Gay legal journalist Joseph Mark Stern agrees somewhat with Geidner’s take. In recent Bluesky posts about Davis’ case, Stern wrote, “Recent panic that the Supreme Court might soon overturn marriage equality is unwarranted—the justices are highly unlikely to take up the case that has people worried. And this freak-out risks diverting attention away from the court’s subtler, ongoing attack on gay rights.”
“At this Supreme Court, the biggest realistic threat to gay rights isn’t outright reversal of Obergefell, but the ongoing abridgment of gay equality in the name of religious liberty and free speech,” Stern added. “The Supreme Court has also weaponized the First Amendment to legalize discrimination against same-sex couples in public accommodations, a project that will expand in the coming years.”
What would happen if the Supreme Court did overturn same-sex marriage?
Clinton was correct when she said that, if Obergefell were to be overturned, then the right to same-sex marriage would fall back to the states.
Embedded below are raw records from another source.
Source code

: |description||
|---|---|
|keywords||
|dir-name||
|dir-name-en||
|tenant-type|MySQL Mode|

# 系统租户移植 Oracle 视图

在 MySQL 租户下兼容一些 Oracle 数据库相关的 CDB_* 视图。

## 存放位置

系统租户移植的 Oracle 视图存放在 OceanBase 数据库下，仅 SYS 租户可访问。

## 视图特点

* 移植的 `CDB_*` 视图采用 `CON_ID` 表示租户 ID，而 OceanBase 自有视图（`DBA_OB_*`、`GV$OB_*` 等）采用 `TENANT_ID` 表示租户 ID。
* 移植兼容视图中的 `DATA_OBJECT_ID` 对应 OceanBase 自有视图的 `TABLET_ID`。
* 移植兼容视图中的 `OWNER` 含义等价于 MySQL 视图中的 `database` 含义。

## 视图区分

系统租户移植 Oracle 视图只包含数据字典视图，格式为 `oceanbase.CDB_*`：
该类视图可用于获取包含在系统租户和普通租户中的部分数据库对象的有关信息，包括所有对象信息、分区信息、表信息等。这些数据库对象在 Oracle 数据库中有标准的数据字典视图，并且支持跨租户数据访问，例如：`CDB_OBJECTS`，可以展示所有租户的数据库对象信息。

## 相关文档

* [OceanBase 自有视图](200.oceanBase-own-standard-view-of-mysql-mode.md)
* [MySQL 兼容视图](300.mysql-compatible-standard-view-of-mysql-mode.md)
In 2022, then-President Joe Biden signed the Respect for Marriage Act (RMA), a law that repealed the 1996 Defense of Marriage Act (DOMA) and required the federal and state governments to recognize same-sex marriages that occur in states where they are legal.
Currently, 25 states have both laws and constitutional amendments banning same-sex marriage, five have just statutes banning it, and five others have just constitutional amendments banning it.
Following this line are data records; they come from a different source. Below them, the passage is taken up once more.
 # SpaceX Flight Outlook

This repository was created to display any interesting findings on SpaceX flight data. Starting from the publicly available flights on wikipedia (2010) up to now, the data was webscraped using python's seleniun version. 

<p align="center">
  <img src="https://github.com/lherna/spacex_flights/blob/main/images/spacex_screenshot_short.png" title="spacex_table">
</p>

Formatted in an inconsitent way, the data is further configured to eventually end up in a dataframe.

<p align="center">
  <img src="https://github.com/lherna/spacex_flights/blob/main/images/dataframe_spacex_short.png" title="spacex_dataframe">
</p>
If this happened, a battle between pro- and anti-marriage states could emerge. Republican attorneys general and legislatures in states with same-sex marriage bans could argue that they should be exempt from having to recognize same-sex marriages from states where such marriages are legal.
Jenny Pizer, chief legal officer of Lambda Legal, told LGBTQ Nation last January that the Full Faith and Credit Clause (located in Article IV, Section 1 of the Constitution) requires states to respect the public records, judicial proceedings, and acts of other states.
The inconsistency of marriage laws between states, Pizer added, would be a problem not only for same-sex couples who need to have secure legal status, but also for government and private entities and all sorts of people who need to know what people’s legal rights are.
If Republicans gained majority control of the Senate and changed the current 60-vote threshold needed to repeal the RMA, not all of the aforementioned state laws and constitutional amendments banning same-sex marriage would immediately go into effect, Geidner added.
For example, if a state legalized same-sex marriage through a state court decision — like Iowa’s Supreme Court did in 2009 — then same-sex marriages would remain legalized there. If a state legalized same-sex marriage through its legislature, Geidner said, then such marriages would remain legal, even if the RMA and Obergefell were both overturned.
In short, the federal government wouldn’t have to recognize those marriages if Obergfell and the RMA were both overturned, but whether other states would have to recognize them is uncertain.
While both Pizer and Geidner said that it’s unlikely that Republicans will try to repeal the RMA, Geidner said that state and local governments can still take significant action to protect same-sex couples by repealing their same-sex marriage bans and passing additional shield laws, anti-discrimination protections, and other legislation and ordinances to help protect LGBTQ+ people’s benefits and rights.